ASSIGNMENT:
Will you quote all of the entries, word for word?

DATA TO EXAMINE:
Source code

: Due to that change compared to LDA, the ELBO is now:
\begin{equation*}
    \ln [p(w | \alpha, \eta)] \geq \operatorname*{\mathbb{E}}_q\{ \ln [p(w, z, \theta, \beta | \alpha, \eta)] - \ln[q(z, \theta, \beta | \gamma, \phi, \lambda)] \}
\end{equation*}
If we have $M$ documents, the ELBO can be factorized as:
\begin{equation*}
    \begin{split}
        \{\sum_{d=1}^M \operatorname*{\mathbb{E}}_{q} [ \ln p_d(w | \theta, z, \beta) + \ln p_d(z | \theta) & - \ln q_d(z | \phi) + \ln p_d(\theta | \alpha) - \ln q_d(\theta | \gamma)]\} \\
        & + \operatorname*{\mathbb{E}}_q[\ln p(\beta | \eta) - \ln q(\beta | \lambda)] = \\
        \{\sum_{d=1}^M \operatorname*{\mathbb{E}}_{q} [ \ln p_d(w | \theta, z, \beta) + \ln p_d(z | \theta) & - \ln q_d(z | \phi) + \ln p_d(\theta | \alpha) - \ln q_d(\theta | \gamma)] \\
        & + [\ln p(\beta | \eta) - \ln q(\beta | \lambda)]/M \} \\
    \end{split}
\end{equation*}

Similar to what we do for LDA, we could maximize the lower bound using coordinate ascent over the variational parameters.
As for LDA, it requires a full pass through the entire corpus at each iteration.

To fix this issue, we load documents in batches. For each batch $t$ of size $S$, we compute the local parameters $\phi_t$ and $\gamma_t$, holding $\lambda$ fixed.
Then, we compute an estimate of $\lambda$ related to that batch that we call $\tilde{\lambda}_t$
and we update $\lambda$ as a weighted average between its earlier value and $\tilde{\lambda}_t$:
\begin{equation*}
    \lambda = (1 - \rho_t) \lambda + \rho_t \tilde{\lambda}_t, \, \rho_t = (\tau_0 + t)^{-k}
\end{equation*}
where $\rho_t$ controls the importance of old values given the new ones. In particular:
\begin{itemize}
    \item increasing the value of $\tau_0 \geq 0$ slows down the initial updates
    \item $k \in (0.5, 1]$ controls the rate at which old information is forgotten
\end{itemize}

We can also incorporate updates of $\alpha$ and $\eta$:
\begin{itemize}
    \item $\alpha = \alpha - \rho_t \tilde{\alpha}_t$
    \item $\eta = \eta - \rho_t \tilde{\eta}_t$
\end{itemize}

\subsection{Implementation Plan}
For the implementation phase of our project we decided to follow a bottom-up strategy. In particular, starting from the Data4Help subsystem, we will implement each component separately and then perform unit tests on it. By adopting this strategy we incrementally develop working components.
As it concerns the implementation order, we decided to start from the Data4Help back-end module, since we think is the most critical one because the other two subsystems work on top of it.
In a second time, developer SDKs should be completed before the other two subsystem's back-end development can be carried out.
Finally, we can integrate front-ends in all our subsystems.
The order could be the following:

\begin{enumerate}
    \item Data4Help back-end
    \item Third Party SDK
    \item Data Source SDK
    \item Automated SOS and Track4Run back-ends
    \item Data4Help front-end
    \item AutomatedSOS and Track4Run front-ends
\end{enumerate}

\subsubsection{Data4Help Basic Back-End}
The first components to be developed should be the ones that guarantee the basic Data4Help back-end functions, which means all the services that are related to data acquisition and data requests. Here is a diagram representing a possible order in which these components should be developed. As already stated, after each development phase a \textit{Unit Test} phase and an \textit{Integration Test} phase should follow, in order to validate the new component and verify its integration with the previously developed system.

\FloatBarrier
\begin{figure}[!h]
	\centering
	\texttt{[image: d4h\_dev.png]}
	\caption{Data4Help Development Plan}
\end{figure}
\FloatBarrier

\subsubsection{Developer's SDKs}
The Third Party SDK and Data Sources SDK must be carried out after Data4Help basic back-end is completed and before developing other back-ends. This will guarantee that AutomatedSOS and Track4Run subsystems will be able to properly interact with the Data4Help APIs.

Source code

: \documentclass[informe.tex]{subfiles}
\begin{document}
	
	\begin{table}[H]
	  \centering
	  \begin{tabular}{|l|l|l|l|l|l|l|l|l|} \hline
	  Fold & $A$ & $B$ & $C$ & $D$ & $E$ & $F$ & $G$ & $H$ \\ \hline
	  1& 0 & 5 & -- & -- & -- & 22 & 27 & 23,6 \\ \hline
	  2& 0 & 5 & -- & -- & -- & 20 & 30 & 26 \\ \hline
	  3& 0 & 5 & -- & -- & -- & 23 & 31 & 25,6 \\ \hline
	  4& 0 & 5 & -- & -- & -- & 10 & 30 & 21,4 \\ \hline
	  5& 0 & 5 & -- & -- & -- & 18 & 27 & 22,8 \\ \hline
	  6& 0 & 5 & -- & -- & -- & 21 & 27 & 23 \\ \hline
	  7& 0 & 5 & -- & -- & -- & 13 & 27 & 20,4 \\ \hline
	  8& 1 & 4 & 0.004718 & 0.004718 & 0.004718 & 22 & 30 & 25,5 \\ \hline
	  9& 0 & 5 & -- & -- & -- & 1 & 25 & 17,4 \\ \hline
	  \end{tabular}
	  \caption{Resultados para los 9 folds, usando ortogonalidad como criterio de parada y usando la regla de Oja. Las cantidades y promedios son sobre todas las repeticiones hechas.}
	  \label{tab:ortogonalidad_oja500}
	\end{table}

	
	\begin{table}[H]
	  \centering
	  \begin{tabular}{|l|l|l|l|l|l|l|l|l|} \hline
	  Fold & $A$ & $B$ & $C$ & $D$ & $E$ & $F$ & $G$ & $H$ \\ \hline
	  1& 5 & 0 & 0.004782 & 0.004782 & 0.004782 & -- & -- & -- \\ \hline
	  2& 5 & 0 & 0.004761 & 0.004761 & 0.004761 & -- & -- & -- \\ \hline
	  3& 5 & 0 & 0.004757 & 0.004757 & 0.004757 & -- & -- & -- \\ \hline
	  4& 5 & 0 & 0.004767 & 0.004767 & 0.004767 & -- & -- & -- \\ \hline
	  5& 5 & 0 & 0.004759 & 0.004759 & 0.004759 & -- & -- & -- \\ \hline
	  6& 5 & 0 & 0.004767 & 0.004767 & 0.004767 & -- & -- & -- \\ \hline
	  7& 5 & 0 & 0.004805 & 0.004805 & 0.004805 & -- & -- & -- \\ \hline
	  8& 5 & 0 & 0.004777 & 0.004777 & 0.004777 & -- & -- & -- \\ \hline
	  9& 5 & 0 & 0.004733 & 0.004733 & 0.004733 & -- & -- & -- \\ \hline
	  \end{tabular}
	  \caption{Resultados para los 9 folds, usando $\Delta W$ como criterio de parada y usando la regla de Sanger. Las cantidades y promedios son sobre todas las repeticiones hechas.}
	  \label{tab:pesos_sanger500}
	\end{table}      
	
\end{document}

RESPONSE TO THE EXERCISE:
Source code

: Due to that change compared to LDA, the ELBO is now:
\begin{equation*}
    \ln [p(w | \alpha, \eta)] \geq \operatorname*{\mathbb{E}}_q\{ \ln [p(w, z, \theta, \beta | \alpha, \eta)] - \ln[q(z, \theta, \beta | \gamma, \phi, \lambda)] \}
\end{equation*}
If we have $M$ documents, the ELBO can be factorized as:
\begin{equation*}
    \begin{split}
        \{\sum_{d=1}^M \operatorname*{\mathbb{E}}_{q} [ \ln p_d(w | \theta, z, \beta) + \ln p_d(z | \theta) & - \ln q_d(z | \phi) + \ln p_d(\theta | \alpha) - \ln q_d(\theta | \gamma)]\} \\
        & + \operatorname*{\mathbb{E}}_q[\ln p(\beta | \eta) - \ln q(\beta | \lambda)] = \\
        \{\sum_{d=1}^M \operatorname*{\mathbb{E}}_{q} [ \ln p_d(w | \theta, z, \beta) + \ln p_d(z | \theta) & - \ln q_d(z | \phi) + \ln p_d(\theta | \alpha) - \ln q_d(\theta | \gamma)] \\
        & + [\ln p(\beta | \eta) - \ln q(\beta | \lambda)]/M \} \\
    \end{split}
\end{equation*}

Similar to what we do for LDA, we could maximize the lower bound using coordinate ascent over the variational parameters.
As for LDA, it requires a full pass through the entire corpus at each iteration.

To fix this issue, we load documents in batches. For each batch $t$ of size $S$, we compute the local parameters $\phi_t$ and $\gamma_t$, holding $\lambda$ fixed.
Then, we compute an estimate of $\lambda$ related to that batch that we call $\tilde{\lambda}_t$
and we update $\lambda$ as a weighted average between its earlier value and $\tilde{\lambda}_t$:
\begin{equation*}
    \lambda = (1 - \rho_t) \lambda + \rho_t \tilde{\lambda}_t, \, \rho_t = (\tau_0 + t)^{-k}
\end{equation*}
where $\rho_t$ controls the importance of old values given the new ones. In particular:
\begin{itemize}
    \item increasing the value of $\tau_0 \geq 0$ slows down the initial updates
    \item $k \in (0.5, 1]$ controls the rate at which old information is forgotten
\end{itemize}

We can also incorporate updates of $\alpha$ and $\eta$:
\begin{itemize}
    \item $\alpha = \alpha - \rho_t \tilde{\alpha}_t$
    \item $\eta = \eta - \rho_t \tilde{\eta}_t$
\end{itemize}

\subsection{Implementation Plan}
For the implementation phase of our project we decided to follow a bottom-up strategy. In particular, starting from the Data4Help subsystem, we will implement each component separately and then perform unit tests on it. By adopting this strategy we incrementally develop working components.
As it concerns the implementation order, we decided to start from the Data4Help back-end module, since we think is the most critical one because the other two subsystems work on top of it.
In a second time, developer SDKs should be completed before the other two subsystem's back-end development can be carried out.
Finally, we can integrate front-ends in all our subsystems.
The order could be the following:

\begin{enumerate}
    \item Data4Help back-end
    \item Third Party SDK
    \item Data Source SDK
    \item Automated SOS and Track4Run back-ends
    \item Data4Help front-end
    \item AutomatedSOS and Track4Run front-ends
\end{enumerate}

\subsubsection{Data4Help Basic Back-End}
The first components to be developed should be the ones that guarantee the basic Data4Help back-end functions, which means all the services that are related to data acquisition and data requests. Here is a diagram representing a possible order in which these components should be developed. As already stated, after each development phase a \textit{Unit Test} phase and an \textit{Integration Test} phase should follow, in order to validate the new component and verify its integration with the previously developed system.

\FloatBarrier
\begin{figure}[!h]
	\centering
	\texttt{[image: d4h\_dev.png]}
	\caption{Data4Help Development Plan}
\end{figure}
\FloatBarrier

\subsubsection{Developer's SDKs}
The Third Party SDK and Data Sources SDK must be carried out after Data4Help basic back-end is completed and before developing other back-ends. This will guarantee that AutomatedSOS and Track4Run subsystems will be able to properly interact with the Data4Help APIs.

Source code

: \documentclass[informe.tex]{subfiles}
\begin{document}
	
	\begin{table}[H]
	  \centering
	  \begin{tabular}{|l|l|l|l|l|l|l|l|l|} \hline
	  Fold & $A$ & $B$ & $C$ & $D$ & $E$ & $F$ & $G$ & $H$ \\ \hline
	  1& 0 & 5 & -- & -- & -- & 22 & 27 & 23,6 \\ \hline
	  2& 0 & 5 & -- & -- & -- & 20 & 30 & 26 \\ \hline
	  3& 0 & 5 & -- & -- & -- & 23 & 31 & 25,6 \\ \hline
	  4& 0 & 5 & -- & -- & -- & 10 & 30 & 21,4 \\ \hline
	  5& 0 & 5 & -- & -- & -- & 18 & 27 & 22,8 \\ \hline
	  6& 0 & 5 & -- & -- & -- & 21 & 27 & 23 \\ \hline
	  7& 0 & 5 & -- & -- & -- & 13 & 27 & 20,4 \\ \hline
	  8& 1 & 4 & 0.004718 & 0.004718 & 0.004718 & 22 & 30 & 25,5 \\ \hline
	  9& 0 & 5 & -- & -- & -- & 1 & 25 & 17,4 \\ \hline
	  \end{tabular}
	  \caption{Resultados para los 9 folds, usando ortogonalidad como criterio de parada y usando la regla de Oja. Las cantidades y promedios son sobre todas las repeticiones hechas.}
	  \label{tab:ortogonalidad_oja500}
	\end{table}

	
	\begin{table}[H]
	  \centering
	  \begin{tabular}{|l|l|l|l|l|l|l|l|l|} \hline
	  Fold & $A$ & $B$ & $C$ & $D$ & $E$ & $F$ & $G$ & $H$ \\ \hline
	  1& 5 & 0 & 0.004782 & 0.004782 & 0.004782 & -- & -- & -- \\ \hline
	  2& 5 & 0 & 0.004761 & 0.004761 & 0.004761 & -- & -- & -- \\ \hline
	  3& 5 & 0 & 0.004757 & 0.004757 & 0.004757 & -- & -- & -- \\ \hline
	  4& 5 & 0 & 0.004767 & 0.004767 & 0.004767 & -- & -- & -- \\ \hline
	  5& 5 & 0 & 0.004759 & 0.004759 & 0.004759 & -- & -- & -- \\ \hline
	  6& 5 & 0 & 0.004767 & 0.004767 & 0.004767 & -- & -- & -- \\ \hline
	  7& 5 & 0 & 0.004805 & 0.004805 & 0.004805 & -- & -- & -- \\ \hline
	  8& 5 & 0 & 0.004777 & 0.004777 & 0.004777 & -- & -- & -- \\ \hline
	  9& 5 & 0 & 0.004733 & 0.004733 & 0.004733 & -- & -- & -- \\ \hline
	  \end{tabular}
	  \caption{Resultados para los 9 folds, usando $\Delta W$ como criterio de parada y usando la regla de Sanger. Las cantidades y promedios son sobre todas las repeticiones hechas.}
	  \label{tab:pesos_sanger500}
	\end{table}      
	
\end{document}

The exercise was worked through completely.